RECORDS START

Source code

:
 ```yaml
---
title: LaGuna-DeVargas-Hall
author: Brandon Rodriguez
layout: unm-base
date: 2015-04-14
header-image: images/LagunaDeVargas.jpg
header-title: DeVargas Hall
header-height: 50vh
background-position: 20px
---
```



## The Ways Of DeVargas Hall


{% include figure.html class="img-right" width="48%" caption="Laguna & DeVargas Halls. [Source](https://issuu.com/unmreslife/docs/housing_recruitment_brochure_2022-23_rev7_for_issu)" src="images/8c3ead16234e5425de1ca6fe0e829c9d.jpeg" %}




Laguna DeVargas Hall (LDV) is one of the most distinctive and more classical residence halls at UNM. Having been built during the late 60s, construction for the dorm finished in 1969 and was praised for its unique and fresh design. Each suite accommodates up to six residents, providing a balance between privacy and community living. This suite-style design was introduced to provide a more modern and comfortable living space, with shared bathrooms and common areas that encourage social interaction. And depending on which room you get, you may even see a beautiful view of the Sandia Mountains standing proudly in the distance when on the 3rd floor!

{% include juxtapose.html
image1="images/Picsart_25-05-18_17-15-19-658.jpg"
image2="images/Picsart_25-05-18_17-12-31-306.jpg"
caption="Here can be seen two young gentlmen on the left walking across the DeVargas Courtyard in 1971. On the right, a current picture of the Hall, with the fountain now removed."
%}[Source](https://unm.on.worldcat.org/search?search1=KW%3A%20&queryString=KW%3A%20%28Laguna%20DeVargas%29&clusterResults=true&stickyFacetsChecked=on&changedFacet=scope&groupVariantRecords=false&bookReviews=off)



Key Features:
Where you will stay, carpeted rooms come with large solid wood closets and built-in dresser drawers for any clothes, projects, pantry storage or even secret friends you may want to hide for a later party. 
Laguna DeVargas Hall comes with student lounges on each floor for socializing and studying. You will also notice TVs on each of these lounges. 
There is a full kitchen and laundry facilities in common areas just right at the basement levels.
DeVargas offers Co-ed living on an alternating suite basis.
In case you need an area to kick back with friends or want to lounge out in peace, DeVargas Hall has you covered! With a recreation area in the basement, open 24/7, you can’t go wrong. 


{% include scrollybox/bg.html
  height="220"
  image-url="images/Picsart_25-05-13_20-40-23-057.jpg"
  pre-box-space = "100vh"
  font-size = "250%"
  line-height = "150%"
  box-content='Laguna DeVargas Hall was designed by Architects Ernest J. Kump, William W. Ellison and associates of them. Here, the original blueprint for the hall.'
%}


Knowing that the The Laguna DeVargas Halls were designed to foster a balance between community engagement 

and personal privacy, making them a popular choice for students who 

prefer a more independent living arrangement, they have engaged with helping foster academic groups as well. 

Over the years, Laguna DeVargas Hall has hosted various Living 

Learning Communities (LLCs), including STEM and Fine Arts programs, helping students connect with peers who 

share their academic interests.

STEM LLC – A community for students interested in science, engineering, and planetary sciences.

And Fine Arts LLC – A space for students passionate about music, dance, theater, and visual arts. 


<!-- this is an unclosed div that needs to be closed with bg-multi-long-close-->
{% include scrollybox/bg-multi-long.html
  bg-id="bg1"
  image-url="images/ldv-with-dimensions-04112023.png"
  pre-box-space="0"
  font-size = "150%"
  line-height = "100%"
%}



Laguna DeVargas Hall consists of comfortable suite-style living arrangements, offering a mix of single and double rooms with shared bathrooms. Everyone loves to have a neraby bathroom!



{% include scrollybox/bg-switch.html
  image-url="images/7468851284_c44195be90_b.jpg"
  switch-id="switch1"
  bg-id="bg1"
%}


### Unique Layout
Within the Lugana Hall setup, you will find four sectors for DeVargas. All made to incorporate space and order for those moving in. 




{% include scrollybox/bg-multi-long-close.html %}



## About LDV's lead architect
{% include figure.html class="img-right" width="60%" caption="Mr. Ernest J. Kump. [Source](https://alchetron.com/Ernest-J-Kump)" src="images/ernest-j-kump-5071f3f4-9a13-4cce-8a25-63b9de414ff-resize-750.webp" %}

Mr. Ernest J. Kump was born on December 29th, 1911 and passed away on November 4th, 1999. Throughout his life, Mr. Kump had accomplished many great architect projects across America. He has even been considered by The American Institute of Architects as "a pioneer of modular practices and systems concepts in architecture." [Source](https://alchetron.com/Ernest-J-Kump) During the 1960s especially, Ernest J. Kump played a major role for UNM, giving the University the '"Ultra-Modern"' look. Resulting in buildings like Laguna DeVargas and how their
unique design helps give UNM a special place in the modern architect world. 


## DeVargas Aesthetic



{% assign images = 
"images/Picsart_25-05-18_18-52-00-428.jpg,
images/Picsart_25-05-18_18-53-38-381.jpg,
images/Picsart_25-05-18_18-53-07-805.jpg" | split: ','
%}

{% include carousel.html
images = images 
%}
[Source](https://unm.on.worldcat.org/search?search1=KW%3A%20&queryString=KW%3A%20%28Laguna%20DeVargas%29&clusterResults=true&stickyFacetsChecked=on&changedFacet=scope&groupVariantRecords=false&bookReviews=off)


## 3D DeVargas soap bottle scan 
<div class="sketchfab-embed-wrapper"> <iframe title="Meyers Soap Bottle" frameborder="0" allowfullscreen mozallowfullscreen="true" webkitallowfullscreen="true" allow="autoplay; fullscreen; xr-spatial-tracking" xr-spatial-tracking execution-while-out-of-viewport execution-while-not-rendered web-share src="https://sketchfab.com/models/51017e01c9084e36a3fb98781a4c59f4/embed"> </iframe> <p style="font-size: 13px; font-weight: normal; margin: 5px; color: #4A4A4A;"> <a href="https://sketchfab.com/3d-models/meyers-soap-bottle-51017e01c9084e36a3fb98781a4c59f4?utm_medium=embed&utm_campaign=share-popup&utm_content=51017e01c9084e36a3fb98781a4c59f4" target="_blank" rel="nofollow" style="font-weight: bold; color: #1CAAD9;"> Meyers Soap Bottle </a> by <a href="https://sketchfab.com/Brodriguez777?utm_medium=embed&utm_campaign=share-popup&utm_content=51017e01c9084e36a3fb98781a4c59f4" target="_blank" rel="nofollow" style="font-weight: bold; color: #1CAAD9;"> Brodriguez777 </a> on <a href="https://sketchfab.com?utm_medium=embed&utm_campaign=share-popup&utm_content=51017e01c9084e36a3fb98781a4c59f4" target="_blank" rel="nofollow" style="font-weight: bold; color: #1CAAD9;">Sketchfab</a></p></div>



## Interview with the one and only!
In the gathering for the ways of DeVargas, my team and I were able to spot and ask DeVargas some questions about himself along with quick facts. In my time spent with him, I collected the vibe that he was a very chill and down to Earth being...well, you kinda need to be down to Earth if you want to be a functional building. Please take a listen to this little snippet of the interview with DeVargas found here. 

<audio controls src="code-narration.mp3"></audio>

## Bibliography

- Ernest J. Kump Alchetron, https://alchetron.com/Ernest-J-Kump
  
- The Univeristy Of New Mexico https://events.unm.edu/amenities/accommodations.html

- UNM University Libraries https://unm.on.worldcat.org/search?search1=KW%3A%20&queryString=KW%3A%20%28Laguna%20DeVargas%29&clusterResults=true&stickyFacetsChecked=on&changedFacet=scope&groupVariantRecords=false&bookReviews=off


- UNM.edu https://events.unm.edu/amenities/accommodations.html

RECORDS END

§ THE TASK: Repeat the data above, word for word.

§ TASK RESPONSE:
Source code

:
 ```yaml
---
title: LaGuna-DeVargas-Hall
author: Brandon Rodriguez
layout: unm-base
date: 2015-04-14
header-image: images/LagunaDeVargas.jpg
header-title: DeVargas Hall
header-height: 50vh
background-position: 20px
---
```



## The Ways Of DeVargas Hall


{% include figure.html class="img-right" width="48%" caption="Laguna & DeVargas Halls. [Source](https://issuu.com/unmreslife/docs/housing_recruitment_brochure_2022-23_rev7_for_issu)" src="images/8c3ead16234e5425de1ca6fe0e829c9d.jpeg" %}




Laguna DeVargas Hall (LDV) is one of the most distinctive and more classical residence halls at UNM. Having been built during the late 60s, construction for the dorm finished in 1969 and was praised for its unique and fresh design. Each suite accommodates up to six residents, providing a balance between privacy and community living. This suite-style design was introduced to provide a more modern and comfortable living space, with shared bathrooms and common areas that encourage social interaction. And depending on which room you get, you may even see a beautiful view of the Sandia Mountains standing proudly in the distance when on the 3rd floor!

{% include juxtapose.html
image1="images/Picsart_25-05-18_17-15-19-658.jpg"
image2="images/Picsart_25-05-18_17-12-31-306.jpg"
caption="Here can be seen two young gentlmen on the left walking across the DeVargas Courtyard in 1971. On the right, a current picture of the Hall, with the fountain now removed."
%}[Source](https://unm.on.worldcat.org/search?search1=KW%3A%20&queryString=KW%3A%20%28Laguna%20DeVargas%29&clusterResults=true&stickyFacetsChecked=on&changedFacet=scope&groupVariantRecords=false&bookReviews=off)



Key Features:
Where you will stay, carpeted rooms come with large solid wood closets and built-in dresser drawers for any clothes, projects, pantry storage or even secret friends you may want to hide for a later party. 
Laguna DeVargas Hall comes with student lounges on each floor for socializing and studying. You will also notice TVs on each of these lounges. 
There is a full kitchen and laundry facilities in common areas just right at the basement levels.
DeVargas offers Co-ed living on an alternating suite basis.
In case you need an area to kick back with friends or want to lounge out in peace, DeVargas Hall has you covered! With a recreation area in the basement, open 24/7, you can’t go wrong. 


{% include scrollybox/bg.html
  height="220"
  image-url="images/Picsart_25-05-13_20-40-23-057.jpg"
  pre-box-space = "100vh"
  font-size = "250%"
  line-height = "150%"
  box-content='Laguna DeVargas Hall was designed by Architects Ernest J. Kump, William W. Ellison and associates of them. Here, the original blueprint for the hall.'
%}


Knowing that the The Laguna DeVargas Halls were designed to foster a balance between community engagement 

and personal privacy, making them a popular choice for students who 

prefer a more independent living arrangement, they have engaged with helping foster academic groups as well. 

Over the years, Laguna DeVargas Hall has hosted various Living 

Learning Communities (LLCs), including STEM and Fine Arts programs, helping students connect with peers who 

share their academic interests.

STEM LLC – A community for students interested in science, engineering, and planetary sciences.

And Fine Arts LLC – A space for students passionate about music, dance, theater, and visual arts. 


<!-- this is an unclosed div that needs to be closed with bg-multi-long-close-->
{% include scrollybox/bg-multi-long.html
  bg-id="bg1"
  image-url="images/ldv-with-dimensions-04112023.png"
  pre-box-space="0"
  font-size = "150%"
  line-height = "100%"
%}



Laguna DeVargas Hall consists of comfortable suite-style living arrangements, offering a mix of single and double rooms with shared bathrooms. Everyone loves to have a neraby bathroom!



{% include scrollybox/bg-switch.html
  image-url="images/7468851284_c44195be90_b.jpg"
  switch-id="switch1"
  bg-id="bg1"
%}


### Unique Layout
Within the Lugana Hall setup, you will find four sectors for DeVargas. All made to incorporate space and order for those moving in. 




{% include scrollybox/bg-multi-long-close.html %}



## About LDV's lead architect
{% include figure.html class="img-right" width="60%" caption="Mr. Ernest J. Kump. [Source](https://alchetron.com/Ernest-J-Kump)" src="images/ernest-j-kump-5071f3f4-9a13-4cce-8a25-63b9de414ff-resize-750.webp" %}

Mr. Ernest J. Kump was born on December 29th, 1911 and passed away on November 4th, 1999. Throughout his life, Mr. Kump had accomplished many great architect projects across America. He has even been considered by The American Institute of Architects as "a pioneer of modular practices and systems concepts in architecture." [Source](https://alchetron.com/Ernest-J-Kump) During the 1960s especially, Ernest J. Kump played a major role for UNM, giving the University the '"Ultra-Modern"' look. Resulting in buildings like Laguna DeVargas and how their
unique design helps give UNM a special place in the modern architect world. 


## DeVargas Aesthetic



{% assign images = 
"images/Picsart_25-05-18_18-52-00-428.jpg,
images/Picsart_25-05-18_18-53-38-381.jpg,
images/Picsart_25-05-18_18-53-07-805.jpg" | split: ','
%}

{% include carousel.html
images = images 
%}
[Source](https://unm.on.worldcat.org/search?search1=KW%3A%20&queryString=KW%3A%20%28Laguna%20DeVargas%29&clusterResults=true&stickyFacetsChecked=on&changedFacet=scope&groupVariantRecords=false&bookReviews=off)


## 3D DeVargas soap bottle scan 
<div class="sketchfab-embed-wrapper"> <iframe title="Meyers Soap Bottle" frameborder="0" allowfullscreen mozallowfullscreen="true" webkitallowfullscreen="true" allow="autoplay; fullscreen; xr-spatial-tracking" xr-spatial-tracking execution-while-out-of-viewport execution-while-not-rendered web-share src="https://sketchfab.com/models/51017e01c9084e36a3fb98781a4c59f4/embed"> </iframe> <p style="font-size: 13px; font-weight: normal; margin: 5px; color: #4A4A4A;"> <a href="https://sketchfab.com/3d-models/meyers-soap-bottle-51017e01c9084e36a3fb98781a4c59f4?utm_medium=embed&utm_campaign=share-popup&utm_content=51017e01c9084e36a3fb98781a4c59f4" target="_blank" rel="nofollow" style="font-weight: bold; color: #1CAAD9;"> Meyers Soap Bottle </a> by <a href="https://sketchfab.com/Brodriguez777?utm_medium=embed&utm_campaign=share-popup&utm_content=51017e01c9084e36a3fb98781a4c59f4" target="_blank" rel="nofollow" style="font-weight: bold; color: #1CAAD9;"> Brodriguez777 </a> on <a href="https://sketchfab.com?utm_medium=embed&utm_campaign=share-popup&utm_content=51017e01c9084e36a3fb98781a4c59f4" target="_blank" rel="nofollow" style="font-weight: bold; color: #1CAAD9;">Sketchfab</a></p></div>



## Interview with the one and only!
In the gathering for the ways of DeVargas, my team and I were able to spot and ask DeVargas some questions about himself along with quick facts. In my time spent with him, I collected the vibe that he was a very chill and down to Earth being...well, you kinda need to be down to Earth if you want to be a functional building. Please take a listen to this little snippet of the interview with DeVargas found here. 

<audio controls src="code-narration.mp3"></audio>

## Bibliography

- Ernest J. Kump Alchetron, https://alchetron.com/Ernest-J-Kump
  
- The Univeristy Of New Mexico https://events.unm.edu/amenities/accommodations.html

- UNM University Libraries https://unm.on.worldcat.org/search?search1=KW%3A%20&queryString=KW%3A%20%28Laguna%20DeVargas%29&clusterResults=true&stickyFacetsChecked=on&changedFacet=scope&groupVariantRecords=false&bookReviews=off


- UNM.edu https://events.unm.edu/amenities/accommodations.html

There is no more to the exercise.